Wie geht nun die FGZ mit diesem absurden Disput um? Da heisst es: „Es streiten sich jene, für welche die perfekte oder gar maximale Gebäude-Dämmung das einzig richtige ist, mit denjenigen, die pointiert sagen, dass es eigentlich nur darauf ankommt, dass man CO2-freie Energie einsetze, zumal diese im Überfluss vorhanden sei. – Die FGZ und ihre „Arbeitsgruppe Energie“ möchte sich von keiner Seite dieser polarisierten Diskussion vereinnahmen lassen. … Es könnte ja sein, dass die Lösung darin liegt, die beiden Ansätze zu kombinieren. Und genau das möchte die FGZ tun. – … basiert auf einer eher sanften Sanierung der Altbauten.“

Abgesehen davon, dass die Diskussion nicht richtig dargestellt wird – das 2000-Watt-Szenario ist (siehe oben) ein Komplett-Szenario, das Nur-Erneuerbare-Szenario ein Teilaspekt – verschliesst sich die FGZ mit diesem scheinbaren Mittelweg einer ernsthaften Diskussion darüber, was denn „eher sanfte Sanierung der Altbauten“ exakt heisst, die Suffizienz-Frage (Flächenbedarf pro BewohnerIn) wird ausgespart, ebenso das Verkehrsverhalten der NutzerInnen, der Umgang mit dem Stromverbrauch der MieterInnen/GenossenschafterInnen und das Konsumverhalten. Mag sein, dass Genossenschaften in dieser Hinsicht bereits gut dastehen – andererseits ist auch der aktuelle durchschnittliche ökologische Fussabdruck der GenossenschafterInnen deutlich grösser als weltverträglich!

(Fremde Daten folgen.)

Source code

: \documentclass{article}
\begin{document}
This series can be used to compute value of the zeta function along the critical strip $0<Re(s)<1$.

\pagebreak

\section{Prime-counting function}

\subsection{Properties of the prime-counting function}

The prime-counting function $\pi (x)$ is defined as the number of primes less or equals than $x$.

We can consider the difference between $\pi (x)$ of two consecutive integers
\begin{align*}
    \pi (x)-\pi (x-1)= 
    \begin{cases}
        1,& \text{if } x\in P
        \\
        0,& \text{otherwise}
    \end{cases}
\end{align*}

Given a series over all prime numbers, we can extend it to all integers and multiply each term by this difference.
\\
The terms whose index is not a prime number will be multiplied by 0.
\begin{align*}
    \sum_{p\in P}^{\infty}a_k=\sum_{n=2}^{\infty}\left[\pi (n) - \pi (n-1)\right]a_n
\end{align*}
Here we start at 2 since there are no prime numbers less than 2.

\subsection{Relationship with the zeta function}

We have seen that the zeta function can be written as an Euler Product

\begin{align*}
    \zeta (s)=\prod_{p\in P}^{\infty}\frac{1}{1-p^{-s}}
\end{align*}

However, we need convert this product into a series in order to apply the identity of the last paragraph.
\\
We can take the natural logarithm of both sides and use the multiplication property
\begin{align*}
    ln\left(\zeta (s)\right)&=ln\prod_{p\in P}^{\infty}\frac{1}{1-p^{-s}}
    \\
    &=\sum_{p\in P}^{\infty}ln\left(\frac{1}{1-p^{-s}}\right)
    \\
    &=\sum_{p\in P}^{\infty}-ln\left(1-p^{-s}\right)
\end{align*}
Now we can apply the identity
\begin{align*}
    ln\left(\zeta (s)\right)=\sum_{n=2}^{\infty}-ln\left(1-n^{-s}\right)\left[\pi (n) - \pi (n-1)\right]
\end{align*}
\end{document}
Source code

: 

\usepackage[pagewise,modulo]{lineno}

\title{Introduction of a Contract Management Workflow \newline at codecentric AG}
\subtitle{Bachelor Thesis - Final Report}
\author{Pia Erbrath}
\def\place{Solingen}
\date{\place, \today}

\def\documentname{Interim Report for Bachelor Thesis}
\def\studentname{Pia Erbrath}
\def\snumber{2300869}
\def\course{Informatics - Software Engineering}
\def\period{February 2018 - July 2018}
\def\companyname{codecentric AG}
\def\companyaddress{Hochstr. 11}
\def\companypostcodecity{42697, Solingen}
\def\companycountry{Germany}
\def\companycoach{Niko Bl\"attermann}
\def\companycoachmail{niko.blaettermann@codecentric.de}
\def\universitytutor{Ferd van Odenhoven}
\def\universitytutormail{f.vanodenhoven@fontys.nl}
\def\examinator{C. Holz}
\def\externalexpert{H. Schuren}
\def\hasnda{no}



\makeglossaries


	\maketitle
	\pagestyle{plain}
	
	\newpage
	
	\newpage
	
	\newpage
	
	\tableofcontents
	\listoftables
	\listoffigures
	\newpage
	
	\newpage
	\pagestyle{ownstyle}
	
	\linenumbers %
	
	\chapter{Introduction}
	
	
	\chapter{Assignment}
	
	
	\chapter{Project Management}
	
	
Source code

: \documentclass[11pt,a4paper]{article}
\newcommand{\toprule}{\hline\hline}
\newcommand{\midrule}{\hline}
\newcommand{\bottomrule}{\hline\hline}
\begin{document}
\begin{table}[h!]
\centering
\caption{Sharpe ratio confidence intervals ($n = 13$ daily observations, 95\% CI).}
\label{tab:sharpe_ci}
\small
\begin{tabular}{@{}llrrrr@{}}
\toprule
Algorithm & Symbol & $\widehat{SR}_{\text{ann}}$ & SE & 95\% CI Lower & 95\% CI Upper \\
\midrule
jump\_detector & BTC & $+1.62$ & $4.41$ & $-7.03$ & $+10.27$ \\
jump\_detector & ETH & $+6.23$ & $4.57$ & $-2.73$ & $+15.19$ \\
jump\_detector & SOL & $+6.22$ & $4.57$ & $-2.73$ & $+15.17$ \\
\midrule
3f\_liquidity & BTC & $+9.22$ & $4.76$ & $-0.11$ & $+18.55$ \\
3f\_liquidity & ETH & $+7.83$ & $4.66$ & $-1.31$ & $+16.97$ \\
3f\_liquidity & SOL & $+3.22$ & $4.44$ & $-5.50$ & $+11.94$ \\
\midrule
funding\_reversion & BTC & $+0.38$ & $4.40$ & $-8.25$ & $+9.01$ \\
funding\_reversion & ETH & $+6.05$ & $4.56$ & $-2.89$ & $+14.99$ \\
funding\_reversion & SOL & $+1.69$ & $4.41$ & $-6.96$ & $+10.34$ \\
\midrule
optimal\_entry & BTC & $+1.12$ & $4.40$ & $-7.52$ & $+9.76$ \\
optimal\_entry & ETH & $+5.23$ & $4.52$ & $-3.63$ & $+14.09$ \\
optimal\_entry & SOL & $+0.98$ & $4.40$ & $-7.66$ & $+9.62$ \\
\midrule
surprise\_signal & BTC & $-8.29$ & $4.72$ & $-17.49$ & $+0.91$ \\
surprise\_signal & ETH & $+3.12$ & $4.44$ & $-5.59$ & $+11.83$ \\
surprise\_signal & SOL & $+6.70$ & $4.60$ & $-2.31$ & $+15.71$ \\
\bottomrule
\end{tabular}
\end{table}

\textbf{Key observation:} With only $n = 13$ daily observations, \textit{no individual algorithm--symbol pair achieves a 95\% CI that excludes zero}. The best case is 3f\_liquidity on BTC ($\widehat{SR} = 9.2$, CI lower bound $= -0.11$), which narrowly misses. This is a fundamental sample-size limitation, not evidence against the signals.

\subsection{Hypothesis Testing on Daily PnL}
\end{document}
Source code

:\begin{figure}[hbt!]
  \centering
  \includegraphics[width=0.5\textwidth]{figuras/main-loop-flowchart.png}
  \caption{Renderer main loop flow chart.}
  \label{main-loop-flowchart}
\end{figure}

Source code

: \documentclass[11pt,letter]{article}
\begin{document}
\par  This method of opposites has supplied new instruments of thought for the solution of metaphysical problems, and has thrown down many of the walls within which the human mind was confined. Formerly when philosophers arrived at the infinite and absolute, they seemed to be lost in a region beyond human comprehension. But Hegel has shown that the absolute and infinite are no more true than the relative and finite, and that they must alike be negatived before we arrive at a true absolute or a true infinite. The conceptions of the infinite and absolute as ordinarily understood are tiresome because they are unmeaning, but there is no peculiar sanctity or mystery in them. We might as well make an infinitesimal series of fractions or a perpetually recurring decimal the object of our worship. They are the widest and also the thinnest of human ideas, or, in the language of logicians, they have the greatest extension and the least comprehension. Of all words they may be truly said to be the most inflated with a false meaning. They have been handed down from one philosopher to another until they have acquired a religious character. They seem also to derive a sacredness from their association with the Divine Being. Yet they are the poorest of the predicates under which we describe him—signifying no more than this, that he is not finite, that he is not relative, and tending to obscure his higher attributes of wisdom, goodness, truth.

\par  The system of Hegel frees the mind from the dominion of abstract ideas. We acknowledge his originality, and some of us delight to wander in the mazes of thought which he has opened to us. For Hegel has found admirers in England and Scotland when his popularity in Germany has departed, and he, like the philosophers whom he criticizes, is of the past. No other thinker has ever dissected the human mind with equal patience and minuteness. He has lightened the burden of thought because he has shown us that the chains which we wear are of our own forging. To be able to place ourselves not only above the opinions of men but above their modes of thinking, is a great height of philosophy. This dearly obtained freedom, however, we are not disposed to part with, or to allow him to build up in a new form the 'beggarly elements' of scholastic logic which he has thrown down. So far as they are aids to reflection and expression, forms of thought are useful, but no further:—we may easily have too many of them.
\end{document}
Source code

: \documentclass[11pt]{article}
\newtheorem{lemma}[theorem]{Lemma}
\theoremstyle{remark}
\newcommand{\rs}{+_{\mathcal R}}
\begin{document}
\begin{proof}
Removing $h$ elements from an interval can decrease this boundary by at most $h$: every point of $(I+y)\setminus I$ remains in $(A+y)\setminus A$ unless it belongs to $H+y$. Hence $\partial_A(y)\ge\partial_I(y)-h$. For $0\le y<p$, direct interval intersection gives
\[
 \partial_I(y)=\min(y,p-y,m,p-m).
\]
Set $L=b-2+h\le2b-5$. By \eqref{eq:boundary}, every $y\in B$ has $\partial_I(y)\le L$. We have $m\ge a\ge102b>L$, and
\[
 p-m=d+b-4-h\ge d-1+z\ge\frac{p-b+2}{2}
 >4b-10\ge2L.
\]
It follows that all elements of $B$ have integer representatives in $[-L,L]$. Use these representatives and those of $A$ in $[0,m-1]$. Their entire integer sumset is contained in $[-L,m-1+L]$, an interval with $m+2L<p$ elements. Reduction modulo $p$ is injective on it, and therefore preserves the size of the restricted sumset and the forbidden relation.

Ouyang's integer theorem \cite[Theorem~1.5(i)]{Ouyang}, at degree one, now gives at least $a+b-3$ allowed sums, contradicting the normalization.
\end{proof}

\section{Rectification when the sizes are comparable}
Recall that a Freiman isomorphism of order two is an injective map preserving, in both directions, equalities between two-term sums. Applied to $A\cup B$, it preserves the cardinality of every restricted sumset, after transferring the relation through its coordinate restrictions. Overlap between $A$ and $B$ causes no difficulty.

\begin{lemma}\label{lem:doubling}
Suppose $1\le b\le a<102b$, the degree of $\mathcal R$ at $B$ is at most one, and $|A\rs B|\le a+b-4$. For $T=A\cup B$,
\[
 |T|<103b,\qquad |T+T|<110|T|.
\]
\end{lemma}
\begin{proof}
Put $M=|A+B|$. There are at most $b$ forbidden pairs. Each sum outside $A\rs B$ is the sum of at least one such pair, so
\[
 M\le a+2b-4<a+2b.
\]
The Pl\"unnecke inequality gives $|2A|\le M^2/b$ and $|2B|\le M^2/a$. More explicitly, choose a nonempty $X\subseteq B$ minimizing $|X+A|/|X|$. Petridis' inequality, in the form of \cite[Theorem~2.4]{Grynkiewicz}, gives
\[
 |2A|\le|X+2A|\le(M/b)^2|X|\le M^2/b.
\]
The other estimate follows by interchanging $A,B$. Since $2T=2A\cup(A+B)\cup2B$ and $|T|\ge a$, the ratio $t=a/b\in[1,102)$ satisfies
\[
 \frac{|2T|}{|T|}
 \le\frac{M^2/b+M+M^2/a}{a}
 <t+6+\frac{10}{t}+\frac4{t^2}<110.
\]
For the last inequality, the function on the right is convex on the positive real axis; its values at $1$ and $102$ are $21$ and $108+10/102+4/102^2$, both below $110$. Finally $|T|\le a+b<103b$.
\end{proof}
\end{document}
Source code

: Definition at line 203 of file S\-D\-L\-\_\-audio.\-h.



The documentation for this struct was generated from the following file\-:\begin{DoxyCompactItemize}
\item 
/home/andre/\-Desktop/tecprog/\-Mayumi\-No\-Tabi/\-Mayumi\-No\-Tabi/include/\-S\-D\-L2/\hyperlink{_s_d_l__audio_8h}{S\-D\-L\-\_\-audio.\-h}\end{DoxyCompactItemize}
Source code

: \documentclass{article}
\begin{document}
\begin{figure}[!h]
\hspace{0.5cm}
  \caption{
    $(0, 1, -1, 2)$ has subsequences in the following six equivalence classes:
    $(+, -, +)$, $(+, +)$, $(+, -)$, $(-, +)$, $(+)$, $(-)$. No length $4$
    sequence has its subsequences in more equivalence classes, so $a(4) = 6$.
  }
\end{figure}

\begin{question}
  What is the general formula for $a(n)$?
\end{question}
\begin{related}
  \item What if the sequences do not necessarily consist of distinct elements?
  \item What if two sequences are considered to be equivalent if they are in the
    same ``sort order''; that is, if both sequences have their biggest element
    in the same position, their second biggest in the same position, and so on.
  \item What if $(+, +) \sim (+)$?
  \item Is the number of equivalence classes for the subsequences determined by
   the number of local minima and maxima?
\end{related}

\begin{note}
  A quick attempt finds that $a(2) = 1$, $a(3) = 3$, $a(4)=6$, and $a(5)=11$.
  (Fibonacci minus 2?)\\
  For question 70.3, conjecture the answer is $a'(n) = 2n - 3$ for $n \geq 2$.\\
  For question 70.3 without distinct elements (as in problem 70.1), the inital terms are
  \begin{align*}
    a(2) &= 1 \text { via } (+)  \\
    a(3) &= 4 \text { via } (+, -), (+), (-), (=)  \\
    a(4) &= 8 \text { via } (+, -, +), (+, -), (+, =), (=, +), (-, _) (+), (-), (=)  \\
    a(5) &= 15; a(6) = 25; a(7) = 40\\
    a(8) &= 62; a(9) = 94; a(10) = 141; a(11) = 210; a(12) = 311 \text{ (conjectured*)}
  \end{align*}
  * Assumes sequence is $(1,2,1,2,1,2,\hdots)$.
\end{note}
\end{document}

Warum kann sich dies die FGZ leisten? Das Vernebelungswort heisst „Abwärme“! Sommer-Abwärme, die derzeit bei der Swisscom und der Credit Suisse aus grossen Computer-Server-Einrichtungen anfällt, soll über grössere Distanzen herangeführt werden und in Erdspeichern eingelagert werden, um im Winter zumindest zum Teil dem Speicher wieder entzogen zu werden und mittels Wärmepumpen auf das für die Raumheizung und die Wassererwärmung erforderliche Temperaturniveau gebracht zu werden. Tönt im ersten und wahrscheinlich auch im zweiten Moment gut, sehr gut sogar.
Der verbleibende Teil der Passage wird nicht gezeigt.